The Occupancy Unawareness Problem
A great company where I used lead Engineering Team, Wanelo, with all of it’s 50 or people, moved to a new office on 5th street which has only two single-occupancy bathrooms, each on a separate floor.
A few times a day, when the need was strong, I’d go to the downstairs bathroom only to find its door locked. I’d then run upstairs and find the other one locked too… Damn! I’d come back down only find out that someone else grabbed the first bathroom while I was upstairs. Argh!
You can likely see how this could be a frustrating and disruptive experience even just once or twice. Now multiply that by 35 employees and every work day of the year, and you end up with an actual productivity problem.
Given my foray into Arduino over the last few months, I knew I could come up with a solution. I got approved for a small budget of about $200, and started looking around.

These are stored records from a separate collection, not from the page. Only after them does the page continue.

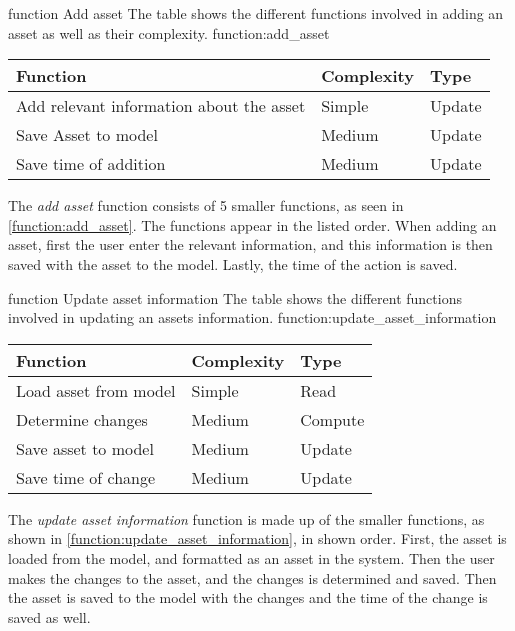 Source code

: \fancyLayout
    {function}
    {Add asset}
    {The table shows the different functions involved in adding an asset as well as their complexity.}
    {function:add_asset}
    {
        \centering
        \begin{tabular}{|l|l|l|}
            \hline
            \textbf{Function} & \textbf{Complexity} & \textbf{Type}\\
            \hline
            \hline
            Add relevant information about the asset & Simple & Update \\
            \hline
            Save Asset to model & Medium & Update \\
            \hline
            Save time of addition & Medium & Update \\
            \hline
        \end{tabular}
}

The \textit{add asset} function consists of 5 smaller functions, as seen in \autoref{function:add_asset}. The functions appear in the listed order. When adding an asset, first the user enter the relevant information, and this information is then saved with the asset to the model. Lastly, the time of the action is saved.

\fancyLayout
    {function}
    {Update asset information}
    {The table shows the different functions involved in updating an assets information.}
    {function:update_asset_information}
    {
        \centering
        \begin{tabular}{|l|l|l|}
            \hline
            \textbf{Function} & \textbf{Complexity} & \textbf{Type}\\
            \hline
            \hline
            Load asset from model & Simple & Read \\
            \hline
            Determine changes & Medium & Compute \\
            \hline
            Save asset to model & Medium & Update \\
            \hline
            Save time of change & Medium & Update \\
            \hline
        \end{tabular}
}

The \textit{update asset information} function is made up of the smaller functions, as shown in \autoref{function:update_asset_information}, in shown order. First, the asset is loaded from the model, and formatted as an asset in the system. Then the user makes the changes to the asset, and the changes is determined and saved. Then the asset is saved to the model with the changes and the time of the change is saved as well.

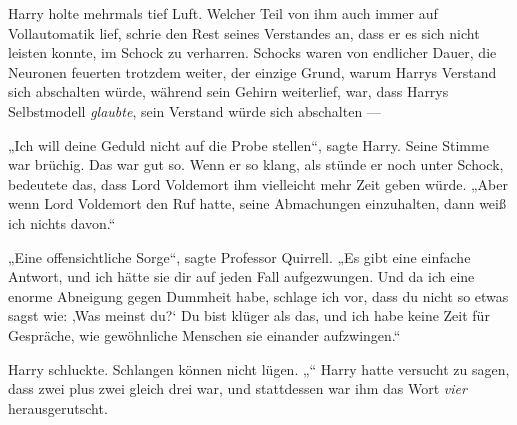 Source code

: Harry holte mehrmals tief Luft. Welcher Teil von ihm auch immer auf Vollautomatik lief, schrie den Rest seines Verstandes an, dass er es sich nicht leisten konnte, im Schock zu verharren. Schocks waren von endlicher Dauer, die Neuronen feuerten trotzdem weiter, der einzige Grund, warum Harrys Verstand sich abschalten würde, während sein Gehirn weiterlief, war, dass Harrys Selbstmodell \emph{glaubte}, sein Verstand würde sich abschalten —

„Ich will deine Geduld nicht auf die Probe stellen“, sagte Harry.
Seine Stimme war brüchig. Das war gut so. Wenn er so klang, als stünde er noch unter Schock, bedeutete das, dass Lord Voldemort ihm vielleicht mehr Zeit geben würde.
„Aber wenn Lord Voldemort den Ruf hatte, seine Abmachungen einzuhalten, dann weiß ich nichts davon.“

„Eine offensichtliche Sorge“, sagte Professor Quirrell.
„Es gibt eine einfache Antwort, und ich hätte sie dir auf jeden Fall aufgezwungen.  Und da ich eine enorme Abneigung gegen Dummheit habe, schlage ich vor, dass du nicht so etwas sagst wie: ‚Was meinst du?‘ Du bist klüger als das, und ich habe keine Zeit für Gespräche, wie gewöhnliche Menschen sie einander aufzwingen.“

Harry schluckte. Schlangen können nicht lügen. „“
Harry hatte versucht zu sagen, dass zwei plus zwei gleich drei war, und stattdessen war ihm das Wort \emph{vier} herausgerutscht.

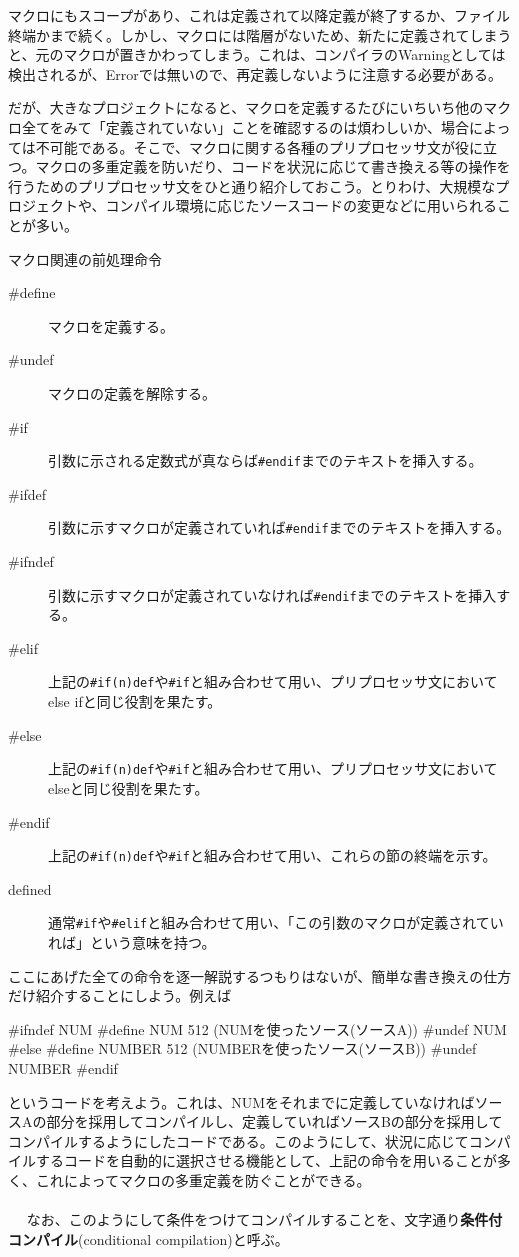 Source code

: マクロにもスコープがあり、これは定義されて以降定義が終了するか、ファイル終端かまで続く。しかし、マクロには階層がないため、新たに定義されてしまうと、元のマクロが置きかわってしまう。これは、コンパイラのWarningとしては検出されるが、Errorでは無いので、再定義しないように注意する必要がある。

だが、大きなプロジェクトになると、マクロを定義するたびにいちいち他のマクロ全てをみて「定義されていない」ことを確認するのは煩わしいか、場合によっては不可能である。そこで、マクロに関する各種のプリプロセッサ文が役に立つ。マクロの多重定義を防いだり、コードを状況に応じて書き換える等の操作を行うためのプリプロセッサ文をひと通り紹介しておこう。とりわけ、大規模なプロジェクトや、コンパイル環境に応じたソースコードの変更などに用いられることが多い。
\begin{itembox}[l]{マクロ関連の前処理命令}
\begin{description}
\item[\#define] マクロを定義する。
\item[\#undef] マクロの定義を解除する。
\item[\#if] 引数に示される定数式が真ならば\verb|#endif|までのテキストを挿入する。
\item[\#ifdef] 引数に示すマクロが定義されていれば\verb|#endif|までのテキストを挿入する。
\item[\#ifndef] 引数に示すマクロが定義されていなければ\verb|#endif|までのテキストを挿入する。
\item[\#elif] 上記の\verb|#if(n)def|や\verb|#if|と組み合わせて用い、プリプロセッサ文においてelse ifと同じ役割を果たす。
\item[\#else] 上記の\verb|#if(n)def|や\verb|#if|と組み合わせて用い、プリプロセッサ文においてelseと同じ役割を果たす。
\item[\#endif] 上記の\verb|#if(n)def|や\verb|#if|と組み合わせて用い、これらの節の終端を示す。
\item[defined] 通常\verb|#if|や\verb|#elif|と組み合わせて用い、「この引数のマクロが定義されていれば」という意味を持つ。
\end{description}
\end{itembox}

ここにあげた全ての命令を逐一解説するつもりはないが、簡単な書き換えの仕方だけ紹介することにしよう。例えば
\begin{code}
#ifndef NUM
  #define NUM 512
    (NUMを使ったソース(ソースA))
  #undef NUM
#else
  #define NUMBER 512
    (NUMBERを使ったソース(ソースB))
  #undef NUMBER
#endif
\end{code}
というコードを考えよう。これは、NUMをそれまでに定義していなければソースAの部分を採用してコンパイルし、定義していればソースBの部分を採用してコンパイルするようにしたコードである。このようにして、状況に応じてコンパイルするコードを自動的に選択させる機能として、上記の命令を用いることが多く、これによってマクロの多重定義を防ぐことができる。
\\ \\　
なお、このようにして条件をつけてコンパイルすることを、文字通り\textbf{条件付コンパイル}(conditional compilation)と呼ぶ。

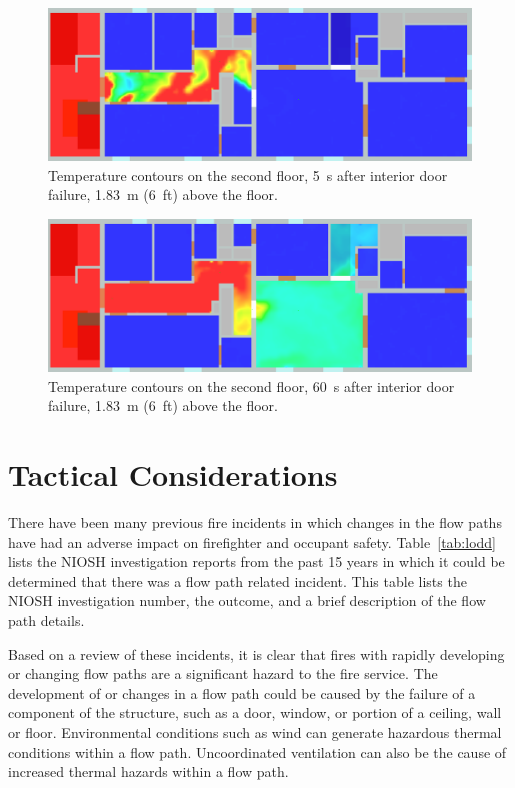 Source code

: \documentclass[12pt,oneside]{book}
\begin{document}
\begin{figure}[!ht]
\centering
\includegraphics[width=.68\textwidth]{../Figures/west_50th_baseline_top_165_6ft}
 

\caption[Temperature contours on the second floor, 5~s after interior door failure.]
{Temperature contours on the second floor, 5~s after interior door failure, 1.83~m (6~ft) above the floor.}
\label{fig:temp_top_165}
\end{figure}

\begin{figure}[!ht]
\centering
\includegraphics[width=.68\textwidth]{../Figures/west_50th_baseline_top_220_6ft}
 

\caption[Temperature contours on the second floor, 60~s after interior door failure.]
{Temperature contours on the second floor, 60~s after interior door failure, 1.83~m (6~ft) above the floor.}
\label{fig:temp_top_220}
\end{figure}


\section{Tactical Considerations}
There have been many previous fire incidents in which changes in the flow paths have had an adverse impact on firefighter and occupant safety. Table~\ref{tab:lodd} lists the NIOSH investigation reports from the past 15 years in which it could be determined that there was a flow path related incident. This table lists the NIOSH investigation number, the outcome, and a brief description of the flow path details.

Based on a review of these incidents, it is clear that fires with rapidly developing or changing flow paths are a significant hazard to the fire service. The development of or changes in a flow path could be caused by the failure of a component of the structure, such as a door, window, or portion of a ceiling, wall or floor. Environmental conditions such as wind can generate hazardous thermal conditions within a flow path. Uncoordinated ventilation can also be the cause of increased thermal hazards within a flow path. 
\end{document}
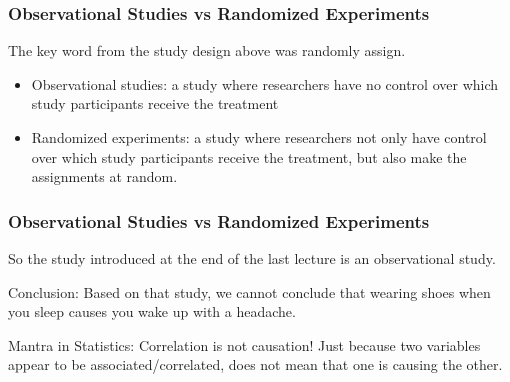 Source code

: \documentclass[handout]{beamer}
\newcommand{\blue}[1]{\textcolor{blue2}{#1}}
\begin{document}
\begin{frame}
\frametitle{Observational Studies vs Randomized Experiments}
The key word from the study design above was \blue{randomly assign}.

\begin{itemize}
  \pause\item \blue{Observational studies}: a study where researchers have \blue{no control} over which study participants receive the treatment
  \pause\item \blue{Randomized experiments}: a study where researchers not only have control over which study participants receive the treatment, but also make the assignments \blue{at random}.
\end{itemize}

\end{frame}


\begin{frame}
\frametitle{Observational Studies vs Randomized Experiments}
So the study introduced at the end of the last lecture is an \blue{observational study}.

\vspace{0.5cm}

\pause\blue{Conclusion}:  Based on that study, we cannot conclude that wearing shoes when you sleep \blue{causes} you wake up with a headache.

\vspace{0.5cm}

\pause\blue{Mantra in Statistics}:  \blue{Correlation is not causation!}  Just because two variables appear to be associated/correlated, does not mean that one is \blue{causing the other}.

\end{frame}
\end{document}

The problem was very simple: people needed to know when each bathroom was occupied, or not. Just like on an airplane you can see bathroom light on/off, I wanted something similar for our two bathrooms. Something everyone could see.
Solution: Broadcasting Occupancy Status
The first question on my mind was: "How would I let everyone know, if one or both bathrooms are occupied?". I decided to follow a familiar airplane concept, and introduce a display unit, which would be large enough, and bright enough, to be visible from most parts of our office. Luckily we have an open plan, so placement was not an issue.
By that time I was playing with a couple of Rainbowduinos which were driving 8x8 LED Matrix displays, and I was pretty impressed with the results. I immediately knew I wanted to use these to indicate the status of occupancy. Initially I thought the green matrix should indicate that a bathroom is available, while red would mean occupied. I basically went with this for the final version, although I added some lava-lamp like animations to make things more interesting.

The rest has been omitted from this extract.